Shaik Hussaini v. The State (through Public Prosecutor)
1972-03-03
A.D.V.REDDY
body1972
DigiLaw.ai
Judgment.- These two petitions are against the conviction of the same accused in two different cases one against a conviction under section 70 B of the City Police Act and another against a conviction under section 71 of the said Act by the First class Magistrate Bench Court at Hyderabad in C.C. Nos. 2254 and 2807 of 1969 respectively. 2. The only point urged in these revisions by Mr. Hasan and Mr. Dixit the learned Counsel is that the offences under above provisions, for which the accused were convicted are non-cognizable offences that under section 155(2), Criminal Procedure Code, no police officer should investigate a non-cognizable offence without the order of a Magistrate of the 1st or second class having power to try such case or commit the same for trial and as no such order had been obtained in these two cases, the. filing of the charge-sheets by the police is bad and the entire trial is vitiated. 3. Section 4(1) of the Criminal Procedure Code, reads as follows: “‘Cognizable offence’ means an offence for and ‘cognizable case’ means a case in which a police-officer, within or without the presidency-towns may in accordance with the second schedule or under any law for the time being in force arrest without warrant”. It is now contended that at the bottom of Schedule II in the Criminal Procedure Code, it is shown that with regard to offences under other laws, if the offence is one punishable with imprisonment for less than one year, the accused concerned shall not be arrested without a warrant and as the offences with which the accused had been charged in this case being those under sections 70 and 71 of the City Police Act punishable only with a maximum sentence of imprisonment of 8 days or fine in the case of section 70 and only with a fine in the case of section 71, are not cognizable offences and as such the provisions of section 155(2) have to be strictly complied with and as there has been no such compliance in so far as the sanction of the Magistrate has not been obtained the trial is vitiated. 4. The above contention is untenable. What is contained at the bottom of Schedule II of Criminal Procedure Code, is a general provision.

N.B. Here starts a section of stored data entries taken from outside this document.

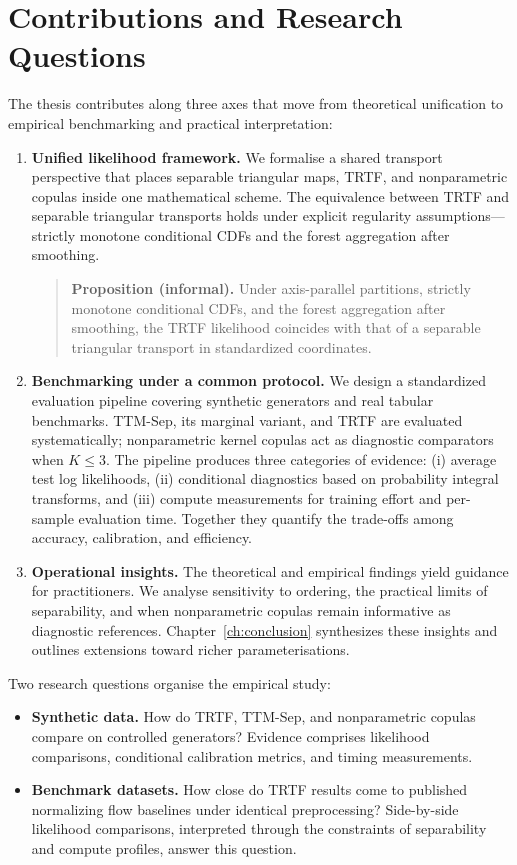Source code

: \documentclass[11pt,a4paper,twoside]{book}\usepackage[]{graphicx}\usepackage[]{xcolor}
\begin{document}
\section{Contributions and Research Questions}\label{sec:ch1-contributions}

The thesis contributes along three axes that move from theoretical unification to empirical benchmarking and practical interpretation:
\begin{enumerate}
  \item \textbf{Unified likelihood framework.} We formalise a shared transport perspective that places separable triangular maps, TRTF, and nonparametric copulas inside one mathematical scheme. The equivalence between TRTF and separable triangular transports holds under explicit regularity assumptions---strictly monotone conditional CDFs and the forest aggregation after smoothing.

    \begin{quote}
    \textbf{Proposition (informal).} Under axis-parallel partitions, strictly monotone conditional CDFs, and the forest aggregation after smoothing, the TRTF likelihood coincides with that of a separable triangular transport in standardized coordinates.
    \end{quote}

  \item \textbf{Benchmarking under a common protocol.} We design a standardized evaluation pipeline covering synthetic generators and real tabular benchmarks. TTM-Sep, its marginal variant, and TRTF are evaluated systematically; nonparametric kernel copulas act as diagnostic comparators when $K \le 3$. The pipeline produces three categories of evidence: (i) average test log likelihoods, (ii) conditional diagnostics based on probability integral transforms, and (iii) compute measurements for training effort and per-sample evaluation time. Together they quantify the trade-offs among accuracy, calibration, and efficiency.

  \item \textbf{Operational insights.} The theoretical and empirical findings yield guidance for practitioners. We analyse sensitivity to ordering, the practical limits of separability, and when nonparametric copulas remain informative as diagnostic references. Chapter~\ref{ch:conclusion} synthesizes these insights and outlines extensions toward richer parameterisations.
\end{enumerate}

Two research questions organise the empirical study:
\begin{itemize}
  \item \textbf{Synthetic data.} How do TRTF, TTM-Sep, and nonparametric copulas compare on controlled generators? Evidence comprises likelihood comparisons, conditional calibration metrics, and timing measurements.
  \item \textbf{Benchmark datasets.} How close do TRTF results come to published normalizing flow baselines under identical preprocessing? Side-by-side likelihood comparisons, interpreted through the constraints of separability and compute profiles, answer this question.
\end{itemize}
\end{document}
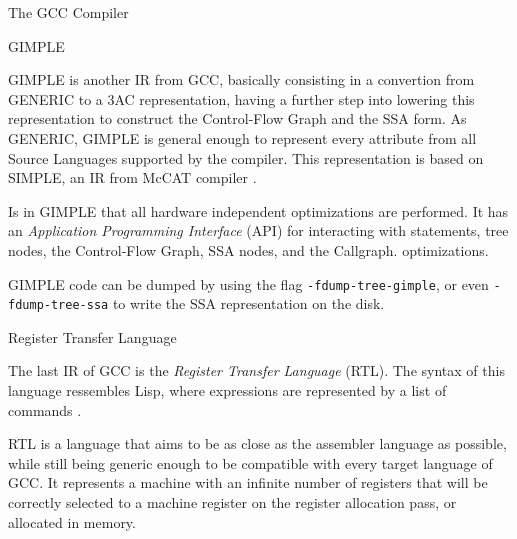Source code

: \begin{section}{The GCC Compiler}
\begin{subsection}{GIMPLE}

GIMPLE is another IR from GCC, basically consisting in a convertion from
GENERIC to a 3AC representation, having a further step into lowering this
representation to construct the Control-Flow Graph and the SSA form. As
GENERIC, GIMPLE is general enough to represent
every attribute from all Source Languages supported by the compiler. This
representation is based on SIMPLE, an IR from McCAT compiler \citep{gimple}.


	Is in GIMPLE that all hardware independent optimizations are performed. It
has an \textit{Application Programming Interface} (API) for interacting with
statements, tree nodes, the Control-Flow Graph, SSA nodes, and the Callgraph.
optimizations.

	GIMPLE code can be dumped by using the flag \texttt{-fdump-tree-gimple},
	or even \texttt{-fdump-tree-ssa} to write the SSA representation on the
	disk.

\end{subsection}

\begin{subsection}{Register Transfer Language}

	The last IR of GCC is the \textit{Register Transfer Language} (RTL).
	The syntax of this language ressembles Lisp, where expressions
	are represented by a list of commands \citep{rtl}.



	RTL is a language that aims to be as close as the assembler language
	as possible, while still being generic enough to be compatible with
	every target language of GCC. It represents a machine with an infinite
	number of registers that will be correctly selected to a machine
	register on the register allocation pass, or allocated in memory.


\end{subsection}
\end{section}
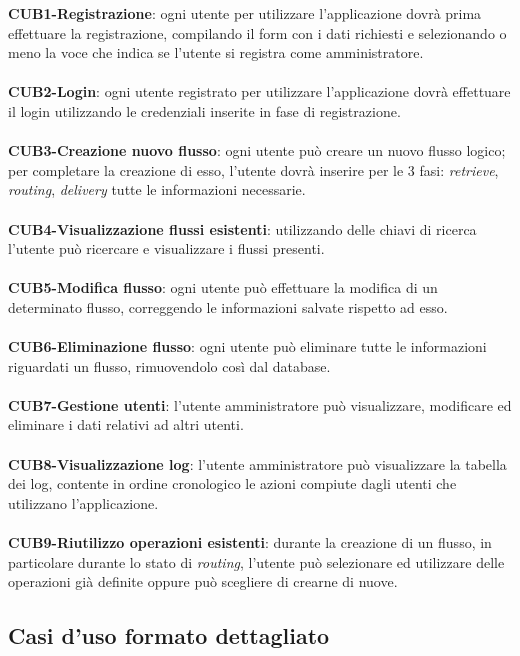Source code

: \textbf{CUB1-Registrazione}: ogni utente per utilizzare l'applicazione dovrà prima effettuare la registrazione, compilando il form con i dati richiesti e selezionando o meno la voce che indica se l'utente si registra come amministratore.\\
 \\
\textbf{CUB2-Login}: ogni utente registrato per utilizzare l'applicazione dovrà effettuare il login utilizzando le credenziali inserite in fase di registrazione.\\
 \\
\textbf{CUB3-Creazione nuovo flusso}: ogni utente può creare un nuovo flusso logico; per completare la creazione di esso, l'utente dovrà inserire per le 3 fasi: \textit{retrieve}, \textit{routing}, \textit{delivery} tutte le informazioni necessarie.\\
 \\
\textbf{CUB4-Visualizzazione flussi esistenti}: utilizzando delle chiavi di ricerca l'utente può ricercare e visualizzare i flussi presenti.\\
 \\
\textbf{CUB5-Modifica flusso}: ogni utente può effettuare la modifica di un determinato flusso, correggendo le informazioni salvate rispetto ad esso.\\
 \\
\textbf{CUB6-Eliminazione flusso}: ogni utente può eliminare tutte le informazioni riguardati un flusso, rimuovendolo così dal database.\\
 \\
\textbf{CUB7-Gestione utenti}: l'utente amministratore può visualizzare, modificare ed eliminare i dati relativi ad altri utenti.\\
 \\
\textbf{CUB8-Visualizzazione log}: l'utente amministratore può visualizzare la tabella dei \gls{log}, contente in ordine cronologico le azioni compiute dagli utenti che utilizzano l'applicazione.\\
 \\
\textbf{CUB9-Riutilizzo operazioni esistenti}: durante la creazione di un flusso, in particolare durante lo stato di \textit{routing}, l'utente può selezionare ed utilizzare delle operazioni già definite oppure può scegliere di crearne di nuove.
\subsection{Casi d'uso formato dettagliato}

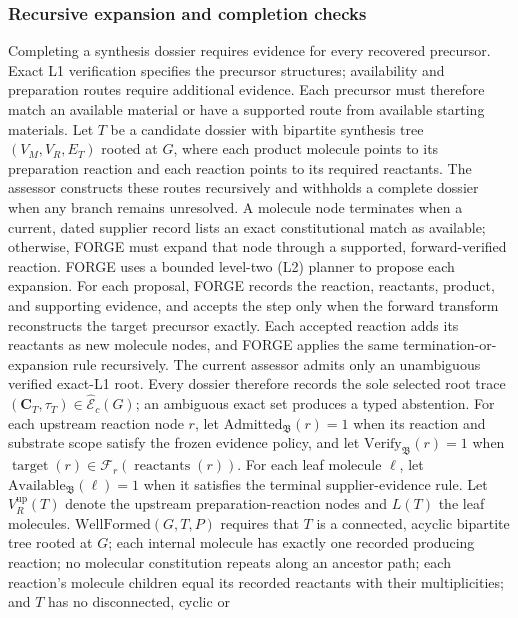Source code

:\subsubsection{Recursive expansion and completion checks}

Completing a synthesis dossier requires evidence for every recovered precursor. Exact L1
verification specifies the precursor structures; availability and preparation routes require
additional evidence. Each precursor must therefore match an available material or have a supported
route from available starting materials.
Let $T$ be a candidate dossier with bipartite synthesis tree $(V_M,V_R,E_T)$ rooted at $G$, where each product molecule
points to its preparation reaction and each reaction points to its required reactants.
The assessor constructs these routes recursively and withholds a complete dossier when any branch
remains unresolved.
A molecule node terminates when a current, dated supplier record lists an exact constitutional match
as available; otherwise, FORGE must expand that node through a supported, forward-verified reaction.
FORGE uses a bounded level-two (L2) planner to propose each expansion.
For each proposal, FORGE records the reaction, reactants, product, and supporting evidence, and
accepts the step only when the forward transform reconstructs the target precursor exactly.
Each accepted reaction adds its reactants as new molecule nodes, and FORGE applies the same
termination-or-expansion rule recursively.
The current assessor admits only an unambiguous verified exact-L1 root. Every dossier therefore
records the sole selected root trace
$(\mathbf C_T,\tau_T)\in\widehat{\mathcal E}_c(G)$; an ambiguous exact set produces a typed
abstention. For each upstream reaction node $r$, let
$\mathrm{Admitted}_{\mathfrak B}(r)=1$ when its reaction and substrate scope satisfy the frozen
evidence policy, and let $\mathrm{Verify}_{\mathfrak B}(r)=1$ when
$\operatorname{target}(r)\in\mathcal F_r(\operatorname{reactants}(r))$.
For each leaf molecule $\ell$, let $\mathrm{Available}_{\mathfrak B}(\ell)=1$ when it satisfies the terminal
supplier-evidence rule.
Let $V_R^{\mathrm{up}}(T)$ denote the upstream preparation-reaction nodes and $L(T)$ the leaf
molecules. $\mathrm{WellFormed}(G,T,P)$ requires that $T$ is a connected, acyclic bipartite tree
rooted at $G$; each internal molecule has exactly one recorded producing reaction; no molecular constitution repeats along an ancestor path; each reaction's
molecule children equal its recorded reactants with their multiplicities; and $T$ has no disconnected, cyclic or
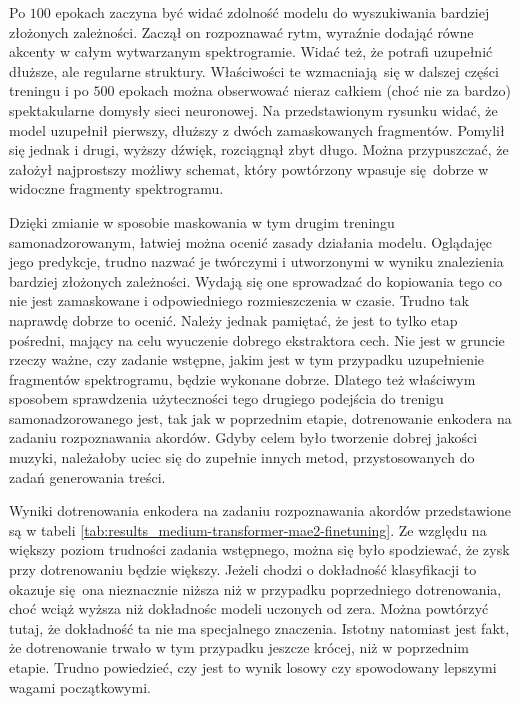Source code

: Po $100$ epokach zaczyna być widać zdolność modelu do wyszukiwania bardziej złożonych zależności. Zaczął on rozpoznawać rytm, wyraźnie dodająć równe akcenty w całym wytwarzanym spektrogramie. Widać też, że potrafi uzupełnić dłuższe, ale regularne struktury. Właściwości te wzmacniają się w dalszej części treningu i po $500$ epokach można obserwować nieraz całkiem (choć nie za bardzo) spektakularne domysły sieci neuronowej. Na przedstawionym rysunku widać, że model uzupełnił pierwszy, dłuższy z dwóch zamaskowanych fragmentów. Pomylił się jednak i drugi, wyższy dźwięk, rozciągnął zbyt długo. Można przypuszczać, że założył najprostszy możliwy schemat, który powtórzony wpasuje się dobrze w widoczne fragmenty spektrogramu. 

Dzięki zmianie w sposobie maskowania w tym drugim treningu samonadzorowanym, łatwiej można ocenić zasady działania modelu. Oglądajęc jego predykcje, trudno nazwać je twórczymi i utworzonymi w wyniku znalezienia bardziej złożonych zależności. Wydają się one sprowadzać do kopiowania tego co nie jest zamaskowane i odpowiedniego rozmieszczenia w czasie. Trudno tak naprawdę dobrze to ocenić. Należy jednak pamiętać, że jest to tylko etap pośredni, mający na celu wyuczenie dobrego ekstraktora cech. Nie jest w gruncie rzeczy ważne, czy zadanie wstępne, jakim jest w tym przypadku uzupełnienie fragmentów spektrogramu, będzie wykonane dobrze. Dlatego też właściwym sposobem sprawdzenia użyteczności tego drugiego podejścia do trenigu samonadzorowanego jest, tak jak w poprzednim etapie, dotrenowanie enkodera na zadaniu rozpoznawania akordów. Gdyby celem było tworzenie dobrej jakości muzyki, należałoby uciec się do zupełnie innych metod, przystosowanych do zadań generowania treści.

Wyniki dotrenowania enkodera na zadaniu rozpoznawania akordów przedstawione są w tabeli \ref{tab:results_medium-transformer-mae2-finetuning}. Ze względu na większy poziom trudności zadania wstępnego, można się było spodziewać, że zysk przy dotrenowaniu będzie większy. Jeżeli chodzi o dokładność klasyfikacji to okazuje się ona nieznacznie niższa niż w przypadku poprzedniego dotrenowania, choć wciąż wyższa niż dokładnośc modeli uczonych od zera. Można powtórzyć tutaj, że dokładność ta nie ma specjalnego znaczenia. Istotny natomiast jest fakt, że dotrenowanie trwało w tym przypadku jeszcze krócej, niż w poprzednim etapie. Trudno powiedzieć, czy jest to wynik losowy czy spowodowany lepszymi wagami początkowymi. 

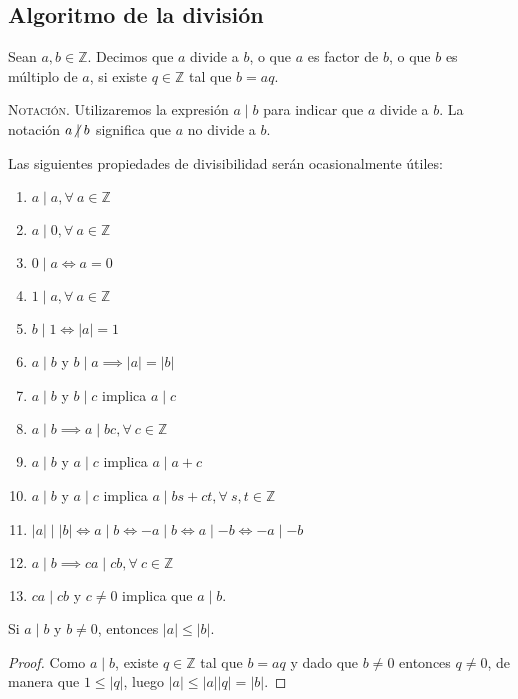 \subsection{Algoritmo de la división}

\begin{definition}
Sean $a,b\in \mathbb{Z}$. Decimos que $a$ divide a $b$, o que $a$ es factor de $b$, o que $b$ es múltiplo de $a$, si existe $q\in \mathbb{Z}$ tal que $b=aq$.
\end{definition}
\textsc{Notación}. Utilizaremos la expresión $a\mid b$ para indicar que $a$ divide a $b$. La notación $a\centernot\mid b$ significa que $a$ no divide a $b$.

\begin{proposition}
\label{prop:prop1}Las siguientes propiedades de divisibilidad serán ocasionalmente útiles:

\begin{enumerate}[label=\textnormal{(\roman*)}]
	\item $a\mid a, \forall \: a\in \mathbb{Z}$
	\item $a\mid 0,\forall \: a\in \mathbb{Z}$
	\item $0\mid a\iff a=0$
	\item $1\mid a,\forall \: a\in \mathbb{Z}$
	\item $b\mid 1\iff |a|=1$
	\item $a\mid b$ y $b\mid a\implies |a|=|b|$
	\item $a\mid b$ y $b\mid c$ implica $a\mid c$
	\item $a\mid b \implies a\mid bc,\forall \: c\in \mathbb{Z}$
	\item $a\mid b$ y $a\mid c$ implica $a\mid a+c$
	\item $a\mid b$ y $a\mid c$ implica $a\mid bs+c t,\forall \: s,t\in \mathbb{Z}$
	\item $|a|\mid |b| \iff a\mid b \iff -a\mid b \iff a\mid -b \iff -a\mid -b$
	\item $a\mid b \implies ca \mid c b,\forall \: c\in \mathbb{Z}$
	\item $c a \mid c b$ y $c\neq 0$ implica que $a \mid b$.
\end{enumerate}
\end{proposition}

\begin{proposition}
\label{prop:des1}Si $a\mid b$ y $b \neq 0$, entonces $|a|\leq|b|$.
\end{proposition}
\begin{proof}
Como $a \mid b$, existe $q\in \mathbb{Z}$ tal que $b=aq$ y dado que $b \neq 0$ entonces $q \neq 0$, de manera que $1\leq |q|$, luego $|a|\leq |a||q|=|b|$.
\end{proof}

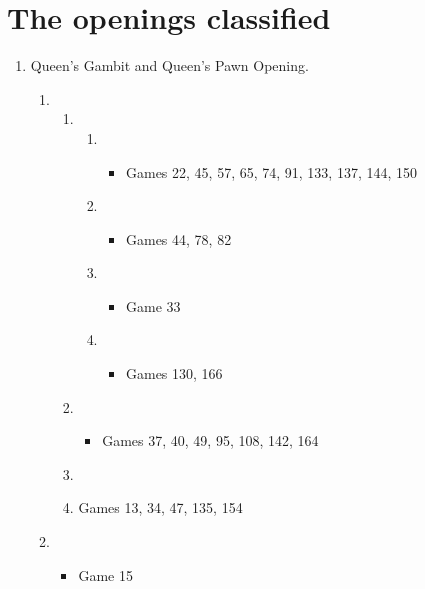 \chapter{The openings classified}


\begin{enumerate}
\item Queen's Gambit and Queen's Pawn Opening.

\begin{enumerate}
\item \newgame{}
\begin{enumerate}
\item {}
\begin{enumerate}
\item {}
\begin{itemize}
\item Games 22, 45, 57, 65, 74, 91, 133, 137, 144, 150
\end{itemize}
\item {}
\begin{itemize}
\item Games 44, 78, 82
\end{itemize}
\item {}
\begin{itemize}
\item Game 33 
\end{itemize}
\item {}
\begin{itemize}
\item Games 130, 166
\end{itemize}
\end{enumerate}
\item {}
\begin{itemize}
\item Games 37, 40, 49, 95, 108, 142, 164
\end{itemize}
\item {}
\item Games 13, 34, 47, 135, 154
\end{enumerate}
\item \newgame{}
\begin{itemize}
\item Game 15
\end{itemize}

\end{enumerate}
\end{enumerate}

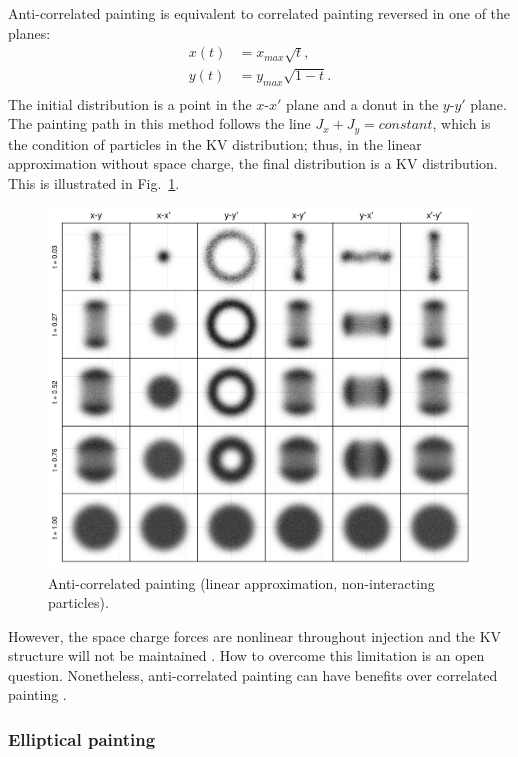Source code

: Anti-correlated painting is equivalent to correlated painting reversed in one of the planes:
%
\begin{equation}
\begin{aligned}
    {x}(t) &= x_{max}\sqrt{t}, \\
    {y}(t) &= y_{max}\sqrt{1 - t}. \\
\end{aligned}
\end{equation}
%
The initial distribution is a point in the $x$-$x'$ plane and a donut in the $y$-$y'$ plane. The painting path in this method follows the line $J_x + J_y = constant$, which is the condition of particles in the KV distribution; thus, in the linear approximation without space charge, the final distribution is a KV distribution. This is illustrated in Fig.~\ref{fig:anti-correlated_painting}. 
%
\begin{figure}[!p]
    \centering
    \includegraphics[width=\textwidth]{Images/chapter1/snapshots_anticorr.png}
    \caption{Anti-correlated painting (linear approximation, non-interacting particles).}
    \label{fig:anti-correlated_painting}
\end{figure}
%
However, the space charge forces are nonlinear throughout injection and the KV structure will not be maintained \cite{Crosbie1996}. How to overcome this limitation is an open question. Nonetheless, anti-correlated painting can have benefits over correlated painting \cite{Hotchi2020}.


\subsubsection{Elliptical painting}


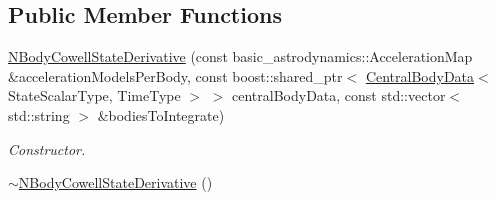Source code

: \subsection*{Public Member Functions}
\begin{DoxyCompactItemize}
\item 
\hyperlink{classtudat_1_1propagators_1_1NBodyCowellStateDerivative_a7687e7501ad0e2353082f3498867f972}{N\+Body\+Cowell\+State\+Derivative} (const basic\+\_\+astrodynamics\+::\+Acceleration\+Map \&acceleration\+Models\+Per\+Body, const boost\+::shared\+\_\+ptr$<$ \hyperlink{classtudat_1_1propagators_1_1CentralBodyData}{Central\+Body\+Data}$<$ State\+Scalar\+Type, Time\+Type $>$ $>$ central\+Body\+Data, const std\+::vector$<$ std\+::string $>$ \&bodies\+To\+Integrate)
\begin{DoxyCompactList}\small\item\em Constructor. \end{DoxyCompactList}\item 
\hyperlink{classtudat_1_1propagators_1_1NBodyCowellStateDerivative_a96d7e00e616b51750f0f366da21baf38}{$\sim$\+N\+Body\+Cowell\+State\+Derivative} ()\hypertarget{classtudat_1_1propagators_1_1NBodyCowellStateDerivative_a96d7e00e616b51750f0f366da21baf38}{}\label{classtudat_1_1propagators_1_1NBodyCowellStateDerivative_a96d7e00e616b51750f0f366da21baf38}


\end{DoxyCompactItemize}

4. The above contention is untenable. What is contained at the bottom of Schedule II of Criminal Procedure Code, is a general provision. Section 4(1) of the Criminal Procedure Code, defining a ‘cognisable offence’ itself says that it will be a cognizable offence if the police officer may in accordance with the second schedule or under any law for the time being in force arrest without warrant. In these cases the offences may not be cognizable offences, as per the second schedule but they are cognizable under the Hyderabad City Police Act. The accused have been prosecuted for the offences under sections 70 and 71 of the Hyderabad City Police Act. Section 30(b) of the said Act stipulates that any police officer may without an order from the Magistrate and without a warrant may arrest any person who is liable to be punished for offences under sections 70 and 71 committed before him. Therefore to that extent they become cognizable offences. In both the cases we are concerned with, the accused were arrested without warrants as the offences were committed before the police officers and charge-sheets were filed. In Delhi Administration v. Prakash Chand1, it was held that the offence under sections 3 and 4 of the Delhi Public Gambling Act (IX of 1955), were cognisable offences, as section 5 of the Act gave the Superintendent of Police power to arrest without a warrant. In State v. Shantilal2, it was held that offence under section 26 of the Maharashtra Municipalities Act (XLVI of 1955), is cognizable, as section 305 of the Act empowers a police-officer to arrest without a warrant and to take such steps as are necessary for preventing the contravention of the provisions. In Maroti v. Emperor3, it was further held that even if the power to arrest without a warrant is limited to any particular class of police officer, that does not prevent the offence under section 34 of the Police Act being regarded as a cognizable one.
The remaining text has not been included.